2018-09-04 18:06:07 | その他
 山崎ナオコーラさんの作品は1冊も読んだことないけど、ペンネームが変わっているし、私の読んでいる新聞にエッセイを数回載せていたので、名前だけは知っていた。
 ジェンダーについて、自分なりのこだわりがあるようで、だからタイトルも『母ではなくて、親になる』なんだろう。

 一見、育児書だが、赤ちゃんの事ばかりでなく、純文学作家としての悩みとか書店員の夫との生活のあれこれも書いている。むしろ、その方が多いし読んでいて面白い。
 純文学作家=裕福でない というイメージがあるが、彼女の場合、デビュー作『人のセックスを笑うな』が売れて、映画化もされたので、比較的お金に余裕があるようだ。エッセイの中にも、さかんに「同年代のサラリーマンより、私の方が税金をうんと多く払っている」とか「書店員の夫より私の方が、給料が倍以上多い」とか書いている。

 だんなさんも「俺は男だ!」という意識が薄く、夫婦仲は良いようだ。
 でもね、ナオコーラさん。正社員のダンナさんは、これから少しずつ給料が上がっていくんだろうと思うよ。厚生年金や健康保険もバッチリついてるし、退職金だってあるだろう。なにも自分のエッセイ本で「低収入」「低収入」と連呼しなくてもいいと思うな。
 こういう事って、言われた本人に自覚が無くてもジワジワ効いてくるんだよね。後から。

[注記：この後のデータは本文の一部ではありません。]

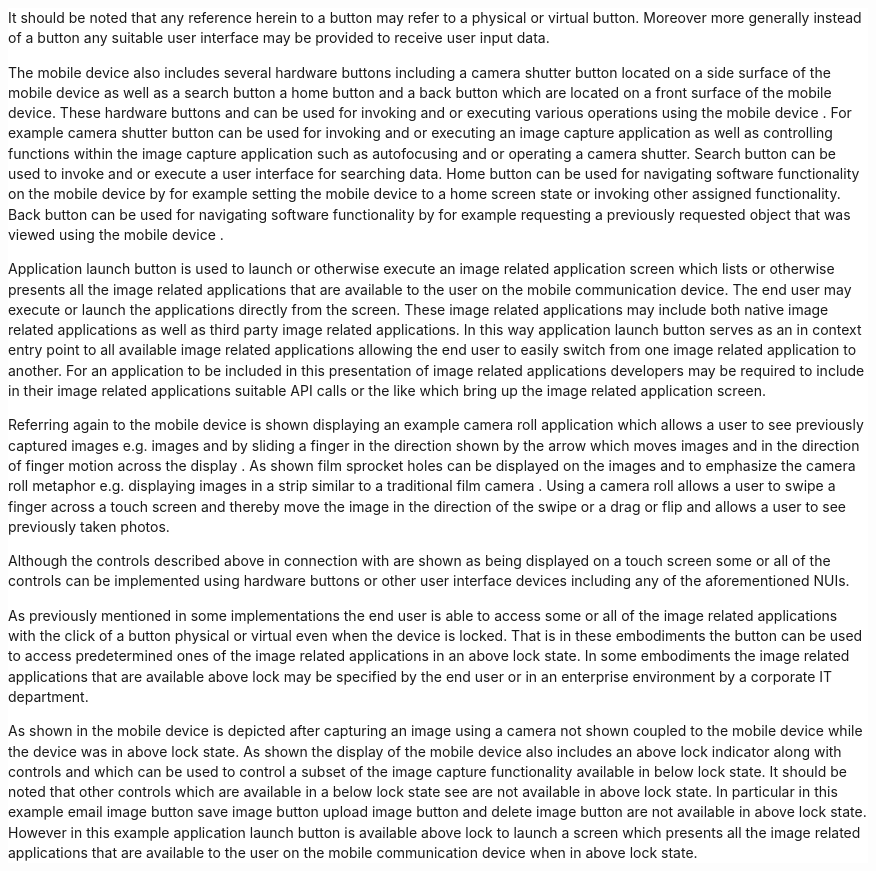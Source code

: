 It should be noted that any reference herein to a button may refer to a physical or virtual button. Moreover more generally instead of a button any suitable user interface may be provided to receive user input data.

The mobile device also includes several hardware buttons including a camera shutter button located on a side surface of the mobile device as well as a search button a home button and a back button which are located on a front surface of the mobile device. These hardware buttons and can be used for invoking and or executing various operations using the mobile device . For example camera shutter button can be used for invoking and or executing an image capture application as well as controlling functions within the image capture application such as autofocusing and or operating a camera shutter. Search button can be used to invoke and or execute a user interface for searching data. Home button can be used for navigating software functionality on the mobile device by for example setting the mobile device to a home screen state or invoking other assigned functionality. Back button can be used for navigating software functionality by for example requesting a previously requested object that was viewed using the mobile device .

Application launch button is used to launch or otherwise execute an image related application screen which lists or otherwise presents all the image related applications that are available to the user on the mobile communication device. The end user may execute or launch the applications directly from the screen. These image related applications may include both native image related applications as well as third party image related applications. In this way application launch button serves as an in context entry point to all available image related applications allowing the end user to easily switch from one image related application to another. For an application to be included in this presentation of image related applications developers may be required to include in their image related applications suitable API calls or the like which bring up the image related application screen.

Referring again to the mobile device is shown displaying an example camera roll application which allows a user to see previously captured images e.g. images and by sliding a finger in the direction shown by the arrow which moves images and in the direction of finger motion across the display . As shown film sprocket holes can be displayed on the images and to emphasize the camera roll metaphor e.g. displaying images in a strip similar to a traditional film camera . Using a camera roll allows a user to swipe a finger across a touch screen and thereby move the image in the direction of the swipe or a drag or flip and allows a user to see previously taken photos.

Although the controls described above in connection with are shown as being displayed on a touch screen some or all of the controls can be implemented using hardware buttons or other user interface devices including any of the aforementioned NUIs.

As previously mentioned in some implementations the end user is able to access some or all of the image related applications with the click of a button physical or virtual even when the device is locked. That is in these embodiments the button can be used to access predetermined ones of the image related applications in an above lock state. In some embodiments the image related applications that are available above lock may be specified by the end user or in an enterprise environment by a corporate IT department.

As shown in the mobile device is depicted after capturing an image using a camera not shown coupled to the mobile device while the device was in above lock state. As shown the display of the mobile device also includes an above lock indicator along with controls and which can be used to control a subset of the image capture functionality available in below lock state. It should be noted that other controls which are available in a below lock state see are not available in above lock state. In particular in this example email image button save image button upload image button and delete image button are not available in above lock state. However in this example application launch button is available above lock to launch a screen which presents all the image related applications that are available to the user on the mobile communication device when in above lock state.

 ナオコーラさんは面倒くさい人でもある。例えば『トイレ』。ボーイッシュな人が女子トイレに入る時、不審がられるからどうすればいいか?という相談に、もっと女性らしい格好をしたらどうか、という回答があった。
 それに対して、激しく憤っている。「周りの人が女性かどうか見た目で判断するのを止めればいい。そもそも性別でトイレを分ける必要はない」と主張する。うーーーん。
 私はもっと単純に「私、男に間違われること多いですが、女です」と言えばいいだけだと思うけど。それに男女一緒のトイレも、地方のスナックなんかにあるけど、やっぱり利用しづらい。ナオコーラさんは、公共施設などにある「多目的トイレ」といったバリアフリーのトイレを考えているかもしれないが、すべてそれに変えようとすると、本当にお金と場所が必要だよ。
 そんなに性差を敵対視しなくてもいいと思う。

 ナオコーラさんの小説を読んでみようとも思うが、彼女の小説ってほとんど恋愛小説なんだよね。うーーーん。

P.S.ヨシタケシンスケのイラストがかわいい。